La guerra debía estar
en manos expertas. No podía quedar al albur de diletantes. Y he aquí que, en
aquella tesitura de máxima tensión bélica, empezaba “a introducirse de sesenta
años un valido” y se le daba el mando de un ejército en guerra. En la derrota
de Yelbes no debía haber paños calientes. Era el enemigo quien se había
retirado de Badajoz a causa de sus propias circunstancias, no los españoles
quienes lo habían expulsado. Haro no había sido capaz siquiera de aprovechar
aquel momento de debilidad del campo adversario y luego fue vencido. “El
enemigo perdió la reputación, pero nosotros no la ganamos”.
Así que sólo la
adulación y la torpeza podían llevar a González a escribir lo que había
escrito. Si un valido no podía dirigir la guerra, tampoco un letrado debía
juzgarla. Todas sus comparaciones históricas estaban mal establecidas. Los
hechos de armas estaban defectuosamente explicados y la equiparación de Haro
con otros generales del pasado era inmerecida. En el caso de Carlos V, visiblemente
idealizado por el tiempo, era completamente insostenible. Bajo su sombra, el
comentarista podía deplorar a Haro, a su tío el conde duque de Olivares y, una
vez más, al propio Felipe IV. En aquellas derrotas en Cataluña mal traídas por
González, no se habían situado a la vanguardia del ejército como hiciera el
Emperador. Sólo habían observado cómodamente desde la retaguardia, después de
recibir los agasajos de un ejército que no consideraba tal, sino un cuerpo de
“bordaduras” sin experiencia alguna en la milicia.
La Historia volvía a
ser un elemento crítico esencial. Plenamente integrada en el discurso político,
era igualmente útil para el análisis militar. El autor del “comento” recurría a
Diego Hurtado de Mendoza y fray Prudencio de Sandoval, a quienes, aun
tratándose de un manuscrito, citaba hasta con referencias textuales exactas.

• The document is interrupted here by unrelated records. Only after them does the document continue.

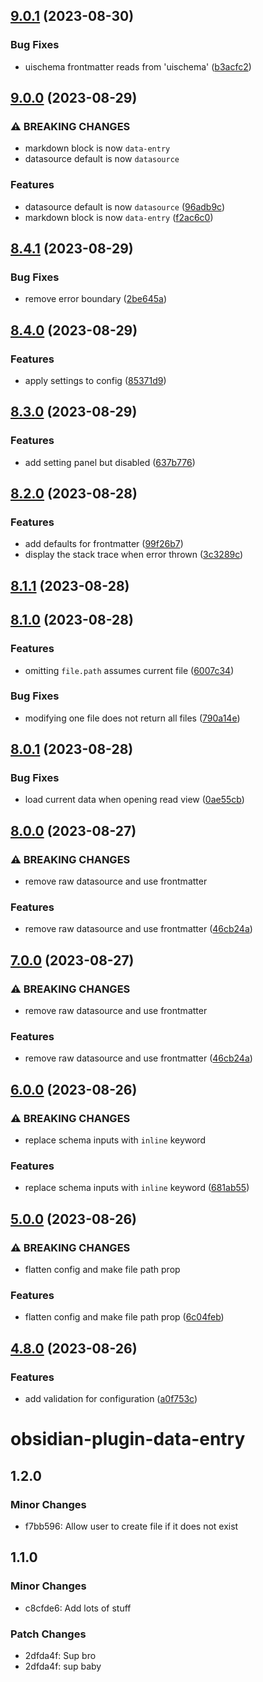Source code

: 

## [9.0.1](https://github.com/waynevanson/obsidian-plugin-data-entry/compare/9.0.0...9.0.1) (2023-08-30)


### Bug Fixes

* uischema frontmatter reads from 'uischema' ([b3acfc2](https://github.com/waynevanson/obsidian-plugin-data-entry/commit/b3acfc2f21adc94e98016eada7e5de67833fca68))

## [9.0.0](https://github.com/waynevanson/obsidian-plugin-data-entry/compare/8.4.1...9.0.0) (2023-08-29)


### ⚠ BREAKING CHANGES

* markdown block is now `data-entry`
* datasource default is now `datasource`

### Features

* datasource default is now `datasource` ([96adb9c](https://github.com/waynevanson/obsidian-plugin-data-entry/commit/96adb9c624ba251561ef8b69f97e4369ddbf069c))
* markdown block is now `data-entry` ([f2ac6c0](https://github.com/waynevanson/obsidian-plugin-data-entry/commit/f2ac6c075b8dbff8c202f03549ca6ee5d0c6f789))

## [8.4.1](https://github.com/waynevanson/obsidian-plugin-data-entry/compare/8.4.0...8.4.1) (2023-08-29)


### Bug Fixes

* remove error boundary ([2be645a](https://github.com/waynevanson/obsidian-plugin-data-entry/commit/2be645a7a9c4c16a9d98e5410d0c05537f14c949))

## [8.4.0](https://github.com/waynevanson/obsidian-plugin-data-entry/compare/8.3.0...8.4.0) (2023-08-29)


### Features

* apply settings to config ([85371d9](https://github.com/waynevanson/obsidian-plugin-data-entry/commit/85371d9cd9f5c674b41ccc7a2022e8bd189c368c))

## [8.3.0](https://github.com/waynevanson/obsidian-plugin-data-entry/compare/8.2.0...8.3.0) (2023-08-29)


### Features

* add setting panel but disabled ([637b776](https://github.com/waynevanson/obsidian-plugin-data-entry/commit/637b776810bd28049f4eca3304e80ee5fc54c9c5))

## [8.2.0](https://github.com/waynevanson/obsidian-plugin-data-entry/compare/8.1.1...8.2.0) (2023-08-28)


### Features

* add defaults for frontmatter ([99f26b7](https://github.com/waynevanson/obsidian-plugin-data-entry/commit/99f26b7e5d156588ba51fd12595a69c703bda59e))
* display the stack trace when error thrown ([3c3289c](https://github.com/waynevanson/obsidian-plugin-data-entry/commit/3c3289c9250b83064556bf6276aa7fb86934d8cc))

## [8.1.1](https://github.com/waynevanson/obsidian-plugin-data-entry/compare/8.1.0...8.1.1) (2023-08-28)

## [8.1.0](https://github.com/waynevanson/obsidian-plugin-data-entry/compare/8.0.1...8.1.0) (2023-08-28)


### Features

* omitting `file.path` assumes current file ([6007c34](https://github.com/waynevanson/obsidian-plugin-data-entry/commit/6007c34882131a05b9c649d8e5ce7fcd6e2022db))


### Bug Fixes

* modifying one file does not return all files ([790a14e](https://github.com/waynevanson/obsidian-plugin-data-entry/commit/790a14e9b24ea0e8267f03a94b05a10fba8f87dd))

## [8.0.1](https://github.com/waynevanson/obsidian-plugin-data-entry/compare/8.0.0...8.0.1) (2023-08-28)


### Bug Fixes

* load current data when opening read view ([0ae55cb](https://github.com/waynevanson/obsidian-plugin-data-entry/commit/0ae55cb07791bc07a3d84afaa00fd197932c0114))

## [8.0.0](https://github.com/waynevanson/obsidian-plugin-data-entry/compare/6.0.0...8.0.0) (2023-08-27)


### ⚠ BREAKING CHANGES

* remove raw datasource and use frontmatter

### Features

* remove raw datasource and use frontmatter ([46cb24a](https://github.com/waynevanson/obsidian-plugin-data-entry/commit/46cb24aa72618213ffea06cf2d89e96810b8e756))

## [7.0.0](https://github.com/waynevanson/obsidian-plugin-data-entry/compare/6.0.0...7.0.0) (2023-08-27)


### ⚠ BREAKING CHANGES

* remove raw datasource and use frontmatter

### Features

* remove raw datasource and use frontmatter ([46cb24a](https://github.com/waynevanson/obsidian-plugin-data-entry/commit/46cb24aa72618213ffea06cf2d89e96810b8e756))

## [6.0.0](https://github.com/waynevanson/obsidian-plugin-data-entry/compare/5.0.0...6.0.0) (2023-08-26)


### ⚠ BREAKING CHANGES

* replace schema inputs with `inline` keyword

### Features

* replace schema inputs with `inline` keyword ([681ab55](https://github.com/waynevanson/obsidian-plugin-data-entry/commit/681ab55e1ab9a5c7fa3e698f02bf3ce37e39b73a))

## [5.0.0](https://github.com/waynevanson/obsidian-plugin-data-entry/compare/4.8.0...5.0.0) (2023-08-26)


### ⚠ BREAKING CHANGES

* flatten config and make file path prop

### Features

* flatten config and make file path prop ([6c04feb](https://github.com/waynevanson/obsidian-plugin-data-entry/commit/6c04febd7e89f5f9db7638591d00f8500e374d7a))

## [4.8.0](https://github.com/waynevanson/obsidian-plugin-data-entry/compare/obsidian-mocks-0.1.2...4.8.0) (2023-08-26)


### Features

* add validation for configuration ([a0f753c](https://github.com/waynevanson/obsidian-plugin-data-entry/commit/a0f753ccf615a80b29dec85ffd07de9e5cab2e36))

# obsidian-plugin-data-entry

## 1.2.0

### Minor Changes

- f7bb596: Allow user to create file if it does not exist

## 1.1.0

### Minor Changes

- c8cfde6: Add lots of stuff

### Patch Changes

- 2dfda4f: Sup bro
- 2dfda4f: sup baby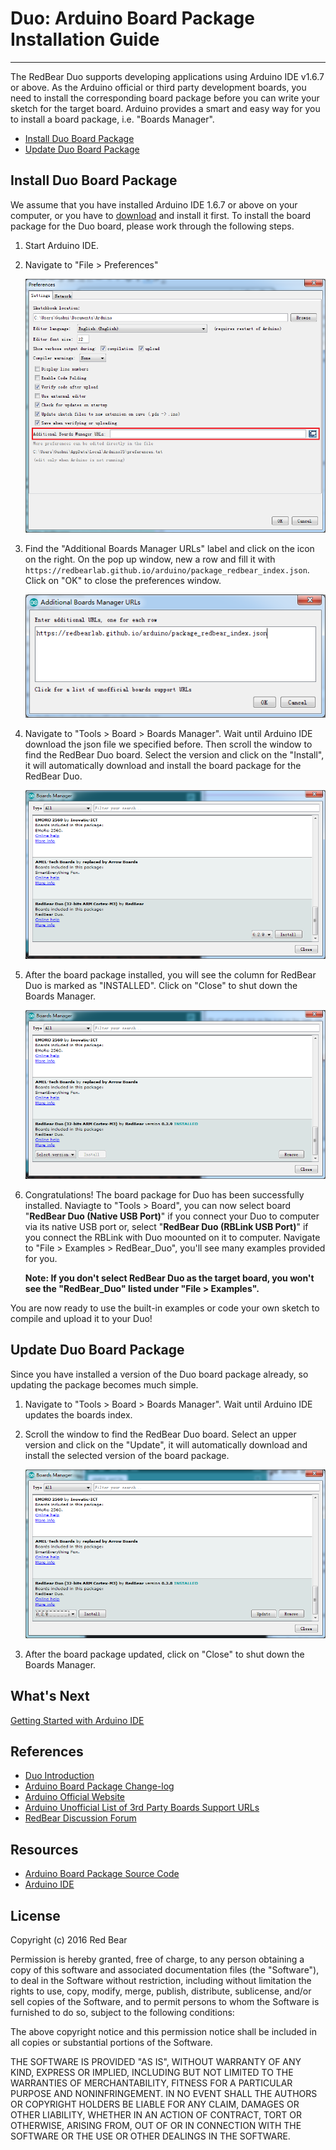 # Duo: Arduino Board Package Installation Guide
---

The RedBear Duo supports developing applications using Arduino IDE v1.6.7 or above. As the Arduino official or third party development boards, you need to install the corresponding board package before you can write your sketch for the target board. Arduino provides a smart and easy way for you to install a board package, i.e. "Boards Manager". 

* [Install Duo Board Package](#install-duo-board-package)
* [Update Duo Board Package](#update-duo-board-package)


## <span id="install-duo-board-package">Install Duo Board Package</span>

We assume that you have installed Arduino IDE 1.6.7 or above on your computer, or you have to [download](https://www.arduino.cc/en/Main/Software) and install it first. To install the board package for the Duo board, please work through the following steps.

1. Start Arduino IDE.

2. Navigate to "File > Preferences"

    ![image](images/Arduino_Preferences.png) 

3. Find the "Additional Boards Manager URLs" label and click on the icon on the right. On the pop up window, new a row and fill it with `https://redbearlab.github.io/arduino/package_redbear_index.json`. Click on "OK" to close the preferences window.

    ![image](images/Add_Board_URL.png) 

4. Navigate to "Tools > Board > Boards Manager". Wait until Arduino IDE download the json file we specified before. Then scroll the window to find the RedBear Duo board. Select the version and click on the "Install", it will automatically download and install the board package for the RedBear Duo.

    ![image](images/Boards_Manager.png) 

5. After the board package installed, you will see the column for RedBear Duo is marked as "INSTALLED". Click on "Close" to shut down the Boards Manager.

    ![image](images/Board_Installed.png) 

6. Congratulations! The board package for Duo has been successfully installed. Naviagte to "Tools > Board", you can now select board "**RedBear Duo (Native USB Port)**" if you connect your Duo to computer via its native USB port or, select "**RedBear Duo (RBLink USB Port)**" if you connect the RBLink with Duo moounted on it to computer. Navigate to "File > Examples > RedBear_Duo", you'll see many examples provided for you.

    **Note: If you don't select RedBear Duo as the target board, you won't see the "RedBear_Duo" listed under "File > Examples".**

You are now ready to use the built-in examples or code your own sketch to compile and upload it to your Duo!


## <span id="update-duo-board-package">Update Duo Board Package</span>

Since you have installed a version of the Duo board package already, so updating the package becomes much simple.

1. Navigate to "Tools > Board > Boards Manager". Wait until Arduino IDE updates the boards index. 

2. Scroll the window to find the RedBear Duo board. Select an upper version and click on the "Update", it will automatically download and install the  selected version of the board package.

    ![image](images/Boards_Manager_Update.png) 

3. After the board package updated, click on "Close" to shut down the Boards Manager.


## What's Next

[Getting Started with Arduino IDE](getting_started_with_arduino_ide.md)


## References

* [Duo Introduction](duo_introduction.md)
* [Arduino Board Package Change-log](arduino_board_package_changelog.md)
* [Arduino Official Website](http://www.arduino.cc/)
* [Arduino Unofficial List of 3rd Party Boards Support URLs](https://github.com/arduino/Arduino/wiki/Unofficial-list-of-3rd-party-boards-support-urls)
* [RedBear Discussion Forum](http://discuss.redbear.cc/)


## Resources

* [Arduino Board Package Source Code](https://github.com/redbear/STM32-Arduino/tree/master/arduino)
* [Arduino IDE](https://www.arduino.cc/en/Main/Software)


## License

Copyright (c) 2016 Red Bear

Permission is hereby granted, free of charge, to any person obtaining a copy of this software and associated documentation files (the "Software"), to deal in the Software without restriction, including without limitation the rights to use, copy, modify, merge, publish, distribute, sublicense, and/or sell copies of the Software, and to permit persons to whom the Software is furnished to do so, subject to the following conditions:

The above copyright notice and this permission notice shall be included in all copies or substantial portions of the Software.

THE SOFTWARE IS PROVIDED "AS IS", WITHOUT WARRANTY OF ANY KIND, EXPRESS OR IMPLIED, INCLUDING BUT NOT LIMITED TO THE WARRANTIES OF MERCHANTABILITY, FITNESS FOR A PARTICULAR PURPOSE AND NONINFRINGEMENT. IN NO EVENT SHALL THE AUTHORS OR COPYRIGHT HOLDERS BE LIABLE FOR ANY CLAIM, DAMAGES OR OTHER LIABILITY, WHETHER IN AN ACTION OF CONTRACT, TORT OR OTHERWISE, ARISING FROM, OUT OF OR IN CONNECTION WITH THE SOFTWARE OR THE USE OR OTHER DEALINGS IN THE SOFTWARE.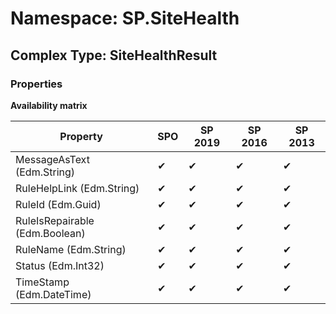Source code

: # Namespace: SP.SiteHealth

## Complex Type: SiteHealthResult

### Properties

**Availability matrix**

Property | SPO | SP 2019 | SP 2016 | SP 2013
----------|-----|---------|---------|--------
MessageAsText (Edm.String) | ✔ | ✔ | ✔ | ✔
RuleHelpLink (Edm.String) | ✔ | ✔ | ✔ | ✔
RuleId (Edm.Guid) | ✔ | ✔ | ✔ | ✔
RuleIsRepairable (Edm.Boolean) | ✔ | ✔ | ✔ | ✔
RuleName (Edm.String) | ✔ | ✔ | ✔ | ✔
Status (Edm.Int32) | ✔ | ✔ | ✔ | ✔
TimeStamp (Edm.DateTime) | ✔ | ✔ | ✔ | ✔
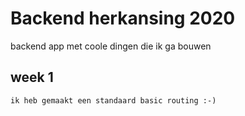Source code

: # Backend herkansing 2020

backend app met coole dingen die ik ga bouwen

## week 1

    ik heb gemaakt een standaard basic routing :-)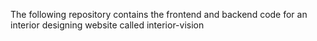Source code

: The following repository contains the frontend and backend code for an interior designing website called interior-vision
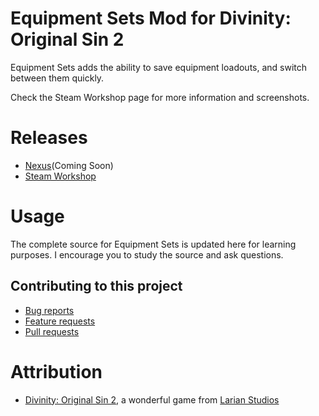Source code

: Equipment Sets Mod for Divinity: Original Sin 2
=======
Equipment Sets adds the ability to save equipment loadouts, and switch between them quickly.

Check the Steam Workshop page for more information and screenshots.

# Releases
* [Nexus]()(Coming Soon)
* [Steam Workshop](https://steamcommunity.com/sharedfiles/filedetails/?id=1353339233) 

# Usage
The complete source for Equipment Sets is updated here for learning purposes. I encourage you to study the source and ask questions.

## Contributing to this project

* [Bug reports](CONTRIBUTING.md#bugs)
* [Feature requests](CONTRIBUTING.md#features)
* [Pull requests](CONTRIBUTING.md#pull-requests)

# Attribution
* [Divinity: Original Sin 2](http://store.steampowered.com/app/435150/Divinity_Original_Sin_2/), a wonderful game from [Larian Studios](http://larian.com/)
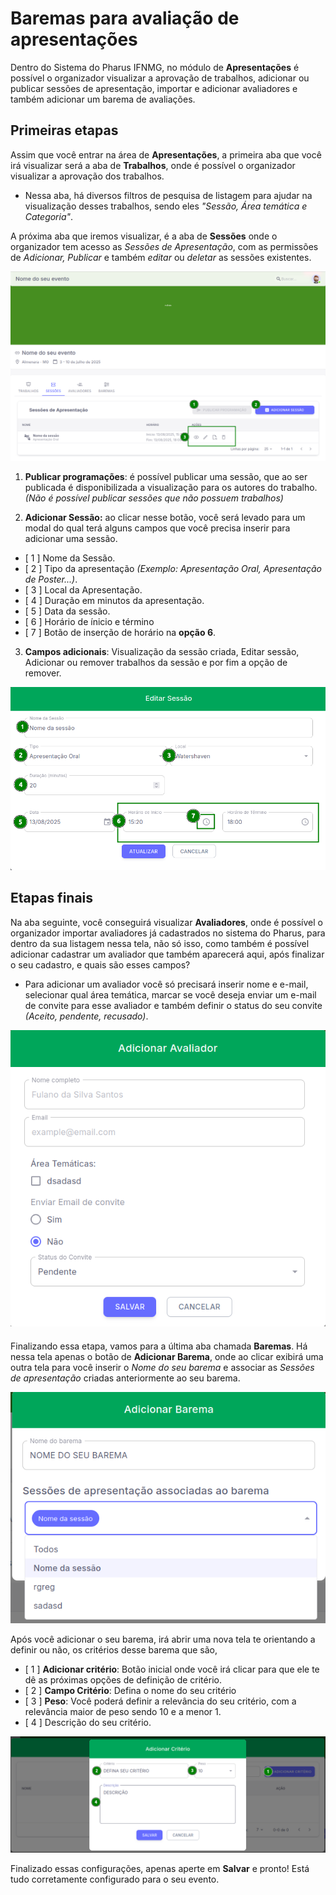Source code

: # Baremas para avaliação de apresentações

Dentro do Sistema do Pharus IFNMG, no módulo de **Apresentações** é possível o organizador visualizar a aprovação de trabalhos, adicionar ou publicar sessões de apresentação, importar e adicionar avaliadores e também adicionar um barema de avaliações.

## Primeiras etapas

 Assim que você entrar na área de **Apresentações**, a primeira aba que você irá visualizar será a aba de **Trabalhos**, onde é possível o organizador visualizar a aprovação dos trabalhos. 

 - Nessa aba, há diversos filtros de pesquisa de listagem para ajudar na visualização desses trabalhos, sendo eles *"Sessão, Área temática e Categoria"*.

 A próxima aba que iremos visualizar, é a aba de **Sessões** onde o organizador tem acesso as *Sessões de Apresentação*, com as permissões de *Adicionar, Publicar* e também *editar* ou *deletar* as sessões existentes.

![Sessões das Apresentações](../../../images/sessaoApresentacoes.png)

1. **Publicar programações**: é possível publicar uma sessão, que ao ser publicada é disponibilizada a visualização para os autores do trabalho. *(Não é possível publicar sessões que não possuem trabalhos)*

2. **Adicionar Sessão:** ao clicar nesse botão, você será levado para um modal do qual terá alguns campos que você precisa inserir para adicionar uma sessão.

- [ 1 ] Nome da Sessão.
- [ 2 ] Tipo da apresentação *(Exemplo: Apresentação Oral, Apresentação de Poster...)*.
- [ 3 ] Local da Apresentação.
- [ 4 ] Duração em minutos da apresentação.
- [ 5 ] Data da sessão.
- [ 6 ] Horário de ínicio e término
- [ 7 ] Botão de inserção de  horário na **opção 6**.

3. **Campos adicionais**: Visualização da sessão criada, Editar sessão, Adicionar ou remover trabalhos da sessão e por fim a opção de remover.

![Editar Sessão](../../../images/editarSessaoAbaApresentacoes.png)

## Etapas finais

Na aba seguinte, você conseguirá visualizar **Avaliadores**, onde é possível o organizador importar avaliadores já cadastrados no sistema do Pharus, para dentro da sua listagem nessa tela, não só isso, como também é possível adicionar cadastrar um avaliador que também aparecerá aqui, após finalizar o seu cadastro, e quais são esses campos?

- Para adicionar um avaliador você só precisará inserir nome e e-mail, selecionar qual área temática, marcar se você deseja enviar um e-mail de convite para esse avaliador e também definir o status do seu convite *(Aceito, pendente, recusado)*.

![Adicionar Avaliador](../../../images/adicionarAvaliadorModal.png)
####
Finalizando essa etapa, vamos para a última aba chamada **Baremas**. Há nessa tela apenas o botão de **Adicionar Barema**, onde ao clicar exibirá uma outra tela para você inserir o *Nome do seu barema* e associar as *Sessões de apresentação* criadas anteriormente ao seu barema. 

![Adicionar Barema](../../../images/adicionarBarema.png)

Após você adicionar o seu barema, irá abrir uma nova tela te orientando a definir ou não, os critérios desse barema que são,

- [ 1 ] **Adicionar critério**: Botão inicial onde você irá clicar para que ele te dê as próximas opções de definição de critério.
- [ 2 ] **Campo Critério**: Defina o nome do seu critério
- [ 3 ] **Peso**: Você poderá definir a relevância do seu critério, com a relevância maior de peso sendo 10 e a menor 1.
- [ 4 ] Descrição do seu critério.

![Adicionar Critério](../../../images/adicionarCriterio.png)

Finalizado essas configurações, apenas aperte em **Salvar** e pronto! Está tudo corretamente configurado para o seu evento.
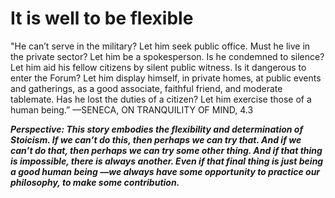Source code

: # It is well to be flexible

"He can’t serve in the military? Let him seek public office. Must he live in the private sector? Let him be a spokesperson. Is he condemned to silence? Let him aid his fellow citizens by silent public witness. Is it dangerous to enter the Forum? Let him display himself, in private homes, at public events and gatherings, as a good associate, faithful friend, and moderate tablemate. Has he lost the duties of a citizen? Let him exercise those of a human being.”
—SENECA, ON TRANQUILITY OF MIND, 4.3

***Perspective: This story embodies the flexibility and determination of Stoicism. If we can’t do this, then perhaps we can try that. And if we can’t do that, then perhaps we can try some other thing. And if that thing is impossible, there is always another. Even if that final thing is just being a good human being —we always have some opportunity to practice our philosophy, to make some contribution.***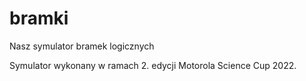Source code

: # bramki
Nasz symulator bramek logicznych

Symulator wykonany w ramach 2. edycji Motorola Science Cup 2022.
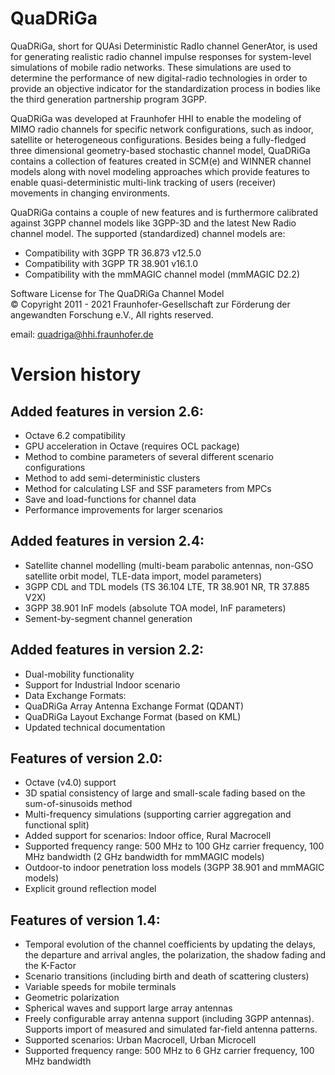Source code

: # QuaDRiGa
QuaDRiGa, short for QUAsi Deterministic RadIo channel GenerAtor, is used for generating realistic radio channel impulse responses for system-level simulations of mobile radio networks. These simulations are used to determine the performance of new digital-radio technologies in order to provide an objective indicator for the standardization process in bodies like the third generation partnership program 3GPP.

QuaDRiGa was developed at Fraunhofer HHI to enable the modeling of MIMO radio channels for specific network configurations, such as indoor, satellite or heterogeneous configurations. Besides being a fully-fledged three dimensional geometry-based stochastic channel model, QuaDRiGa contains a collection of features created in SCM(e) and WINNER channel models along with novel modeling approaches which provide features to enable quasi-deterministic multi-link tracking of users (receiver) movements in changing environments.

QuaDRiGa contains a couple of new features and is furthermore calibrated against 3GPP channel models like 3GPP-3D and the latest New Radio channel model. The supported (standardized) channel models are:

* Compatibility with 3GPP TR 36.873 v12.5.0
* Compatibility with 3GPP TR 38.901 v16.1.0
* Compatibility with the mmMAGIC channel model (mmMAGIC D2.2)

Software License for The QuaDRiGa Channel Model  
© Copyright 2011 - 2021 Fraunhofer-Gesellschaft zur Förderung der angewandten Forschung e.V., All rights reserved.

email: quadriga@hhi.fraunhofer.de

# Version history
## Added features in version 2.6:

* Octave 6.2 compatibility
* GPU acceleration in Octave (requires OCL package)
* Method to combine parameters of several different scenario configurations
* Method to add semi-deterministic clusters
* Method for calculating LSF and SSF parameters from MPCs
* Save and load-functions for channel data
* Performance improvements for larger scenarios

## Added features in version 2.4:

* Satellite channel modelling (multi-beam parabolic antennas, non-GSO satellite orbit model, TLE-data import, model parameters)
* 3GPP CDL and TDL models (TS 36.104 LTE, TR 38.901 NR, TR 37.885 V2X)
* 3GPP 38.901 InF models (absolute TOA model, InF parameters)
* Sement-by-segment channel generation

## Added features in version 2.2:

* Dual-mobility functionality
* Support for Industrial Indoor scenario
* Data Exchange Formats:
* QuaDRiGa Array Antenna Exchange Format (QDANT)
* QuaDRiGa Layout Exchange Format (based on KML)
* Updated technical documentation

## Features of version 2.0:

* Octave (v4.0) support
* 3D spatial consistency of large and small-scale fading based on the sum-of-sinusoids method
* Multi-frequency simulations (supporting carrier aggregation and functional split)
* Added support for scenarios: Indoor office, Rural Macrocell
* Supported frequency range: 500 MHz to 100 GHz carrier frequency, 100 MHz bandwidth  (2 GHz bandwidth for mmMAGIC models)
* Outdoor-to indoor penetration loss models (3GPP 38.901 and mmMAGIC models)
* Explicit ground reflection model

## Features of  version 1.4:

* Temporal evolution of the channel coefficients by updating the delays, the departure and arrival angles, the polarization, the shadow fading and the K-Factor
* Scenario transitions (including birth and death of scattering clusters)
* Variable speeds for mobile terminals
* Geometric polarization
* Spherical waves and support large array antennas
* Freely configurable array antenna support (including 3GPP antennas). Supports import of measured and simulated far-field antenna patterns.
* Supported scenarios: Urban Macrocell, Urban Microcell
* Supported frequency range: 500 MHz to 6 GHz carrier frequency, 100 MHz bandwidth
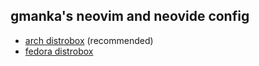 ## gmanka's neovim and neovide config

- [arch distrobox](docs/distrobox_fedora.md) (recommended)
- [fedora distrobox](docs/distrobox_arch.md)

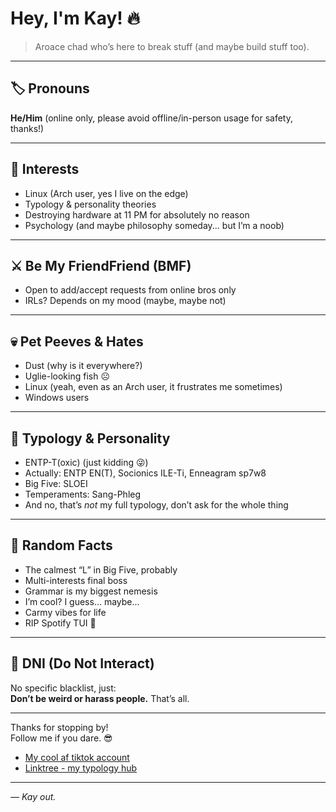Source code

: # Hey, I'm Kay! 🔥

> Aroace chad who’s here to break stuff (and maybe build stuff too).

---

## 🏷️ Pronouns  
**He/Him** (online only, please avoid offline/in-person usage for safety, thanks!)

---

## 🎯 Interests  
- Linux (Arch user, yes I live on the edge)  
- Typology & personality theories  
- Destroying hardware at 11 PM for absolutely no reason  
- Psychology (and maybe philosophy someday... but I’m a noob)

---

## ⚔️ Be My FriendFriend (BMF)  
- Open to add/accept requests from online bros only  
- IRLs? Depends on my mood (maybe, maybe not)

---

## 💀 Pet Peeves & Hates  
- Dust (why is it everywhere?)  
- Uglie-looking fish ☹️  
- Linux (yeah, even as an Arch user, it frustrates me sometimes)  
- Windows users
---

## 🧠 Typology & Personality  
- ENTP-T(oxic) (just kidding 😜)  
- Actually: ENTP EN(T), Socionics ILE-Ti, Enneagram sp7w8  
- Big Five: SLOEI
- Temperaments: Sang-Phleg
- And no, that’s *not* my full typology, don’t ask for the whole thing

---

## 🎲 Random Facts  
- The calmest “L” in Big Five, probably  
- Multi-interests final boss  
- Grammar is my biggest nemesis  
- I’m cool? I guess... maybe...  
- Carmy vibes for life  
- RIP Spotify TUI 🤧

---

## 🚫 DNI (Do Not Interact)  
No specific blacklist, just:  
**Don’t be weird or harass people.** That’s all.

---

Thanks for stopping by!  
Follow me if you dare. 😎  
- [My cool af tiktok account](https://www.tiktok.com/@kaayzouee)
- [Linktree - my typology hub](https://linktr.ee/kaayzouee)  

---

*— Kay out.*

Había una relación inextricable entre el pasado, el presente y el futuro, que
sólo comprendía quien conocía la Historia y entendía su propio tiempo. Leyendo
a Mendoza, el comentarista encontró un fragmento que consideró profético. Despotricaba
contra los letrados como González, que querían entender de todo y manejarlo
todo, especialmente los asuntos militares. No eran los únicos y así iban las
cosas de la guerra para España. Mientras González y Haro atribuían a Dios la
derrota y esperaban en él la futura fortuna, su adversario encontraba causas
humanas a los desastres del momento. Podía ponerles nombre.
***
El “comento” no es una
simple explicación de la carta de González. Es una crítica radical. La
contraposición de ambos textos nos recuerda las divisiones internas de una
sociedad que en el siglo XVII se despeñó por el abismo de la humillación
militar y la recesión económica. Aunque es verdad que en Castilla faltó una
gran rebelión como las que hubo en otros estados de Europa, nos equivocaríamos
si pensásemos en una sociedad plácidamente dormida bajo el poder de un rey
absoluto. La Edad Moderna estuvo muy lejos de ser algo tan simple como eso,
especialmente cuando el fracaso colectivo rompía los consensos sociales. Este
doble documento nos permite atisbar el corazón de esa época en claroscuro a la
que tradicionalmente hemos identificado con la Decadencia de España.
Selección bibliográfica:
-
Escudero, José Antonio (coord.), Los validos, Madrid, Universidad Rey
Juan Carlos - Dykinson, 2004.
-
Fayard, Janine, Los miembros del Consejo de Castilla (1621-1746), Madrid, Siglo
XXI, 1982.
-
-------------------,
“José González créature du comte-duc
d´Olivares et conseiller de Philippe IV”, en Yves Durand (dir.), Hommage a Roland Mousnier. Clientèles et
fidelités en Europe à l´époque moderne, París, PUF, 1981, pp. 351-368.
-
Hugon, Alain, Felipe IV y la España de su tiempo. El siglo de Velázquez,
Barcelona, Crítica, 2015.
-
Stradling, Robert, Felipe IV y el gobierno de España, Madrid, Cátedra, 1989.
-
Valladares, Rafael: La rebelión de
Portugal. Guerra, conflicto y poderes en la Monarquía Hispánica, (1640-1680), Valladolid, Junta de
Castilla y León, 1998.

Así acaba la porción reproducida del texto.